In contrast, in stand-alone protection systems the performance under routine workload
is largely irrelevant to the safety actions expected of the sytem in response to
malfunctions; the most important dependability criterion is probability of failure
on demand rather than mean time between failures; alternate means for accomplishing
the intended actions are not always available (human intervention or defense-in-depth
of automatic systems); and, most significant in the context of this investigation,
the user (utility, chemical plant) has no clear motivation and very little ability
to keep statistics of non-catastrophic system failures and to investigate and correct
the causes of these failures.
MEADEP has capabilities relevant to this last point by providing users of digital
protection systems with an easy means of keeping track of non-catastrophic failures
and of propagating the resulting statistics to system failure probabilities. Further,
making it easy to collect relevant statistics, and identifying the potential contribution
to catastrophic events of non-catastrophic conditions, will motivate users to investigate
and correct the causes of failures or exception conditions as they are encountered.
Of course, many applications fall between the two extremes discussed above, and
the tool will be valuable to these as well as for the specialized needs of stand-alone
protection systems. For example, Air Traffic Control (ATC) systems which have many
characteristics of a networked system. The example shows how the tool can furnish
MTBF predictions, and also how it can estimate the fault tolerance coverage, a capability
not provided in any of the published reliability models and the tools that support
them.
The importance of the methodology and the associated tool rests partly on the assumption
that catastrophic failures in well-tested systems usually result from the coincidence
of a number of conditions that are individually tolerable or, at least, non-catastrophic.
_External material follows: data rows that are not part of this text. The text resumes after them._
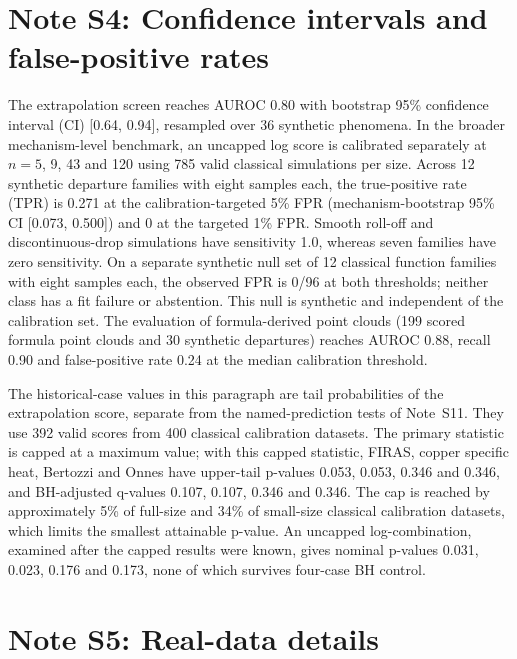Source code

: \documentclass{article}
\begin{document}
\section{Note S4: Confidence intervals and false-positive rates}

The extrapolation screen reaches AUROC 0.80 with bootstrap 95\% confidence interval (CI) [0.64, 0.94], resampled over 36 synthetic phenomena. In the broader mechanism-level benchmark, an uncapped log score is calibrated separately at $n = 5$, 9, 43 and 120 using 785 valid classical simulations per size. Across 12 synthetic departure families with eight samples each, the true-positive rate (TPR) is 0.271 at the calibration-targeted 5\% FPR (mechanism-bootstrap 95\% CI [0.073, 0.500]) and 0 at the targeted 1\% FPR. Smooth roll-off and discontinuous-drop simulations have sensitivity 1.0, whereas seven families have zero sensitivity. On a separate synthetic null set of 12 classical function families with eight samples each, the observed FPR is 0/96 at both thresholds; neither class has a fit failure or abstention. This null is synthetic and independent of the calibration set. The evaluation of formula-derived point clouds (199 scored formula point clouds and 30 synthetic departures) reaches AUROC 0.88, recall 0.90 and false-positive rate 0.24 at the median calibration threshold.

The historical-case values in this paragraph are tail probabilities of the extrapolation score, separate from the named-prediction tests of Note~S11. They use 392 valid scores from 400 classical calibration datasets. The primary statistic is capped at a maximum value; with this capped statistic, FIRAS, copper specific heat, Bertozzi and Onnes have upper-tail p-values 0.053, 0.053, 0.346 and 0.346, and BH-adjusted q-values 0.107, 0.107, 0.346 and 0.346. The cap is reached by approximately 5\% of full-size and 34\% of small-size classical calibration datasets, which limits the smallest attainable p-value. An uncapped log-combination, examined after the capped results were known, gives nominal p-values 0.031, 0.023, 0.176 and 0.173, none of which survives four-case BH control.

\section{Note S5: Real-data details}
\end{document}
A number of examples of such occurrences are documented in NUREG/CR-6293 . That
catastrophic failures result from a combination of failures and mistakes that individually
have much lesser consequences is not restricted to digital systems. This process
is very much at work in many major industrial, transportation, and energy generation
accidents.
Potentially the greatest benefit of MEADEP is when it is used during concept development
and early design because deficiencies identified at that time can be corrected at
relatively low cost and with few side-effects. The difficulty is that no direct
measurements from the system will be available at that time. Even in these circumstances
the tool can be used for sensitivity studies, for "what if?" investigations, and
for comparison of alternatives under a given set of parameters. As operational data
acquired by use of the tool are made available for reliability assessment during
earlier phases these benefits will be considerably increased.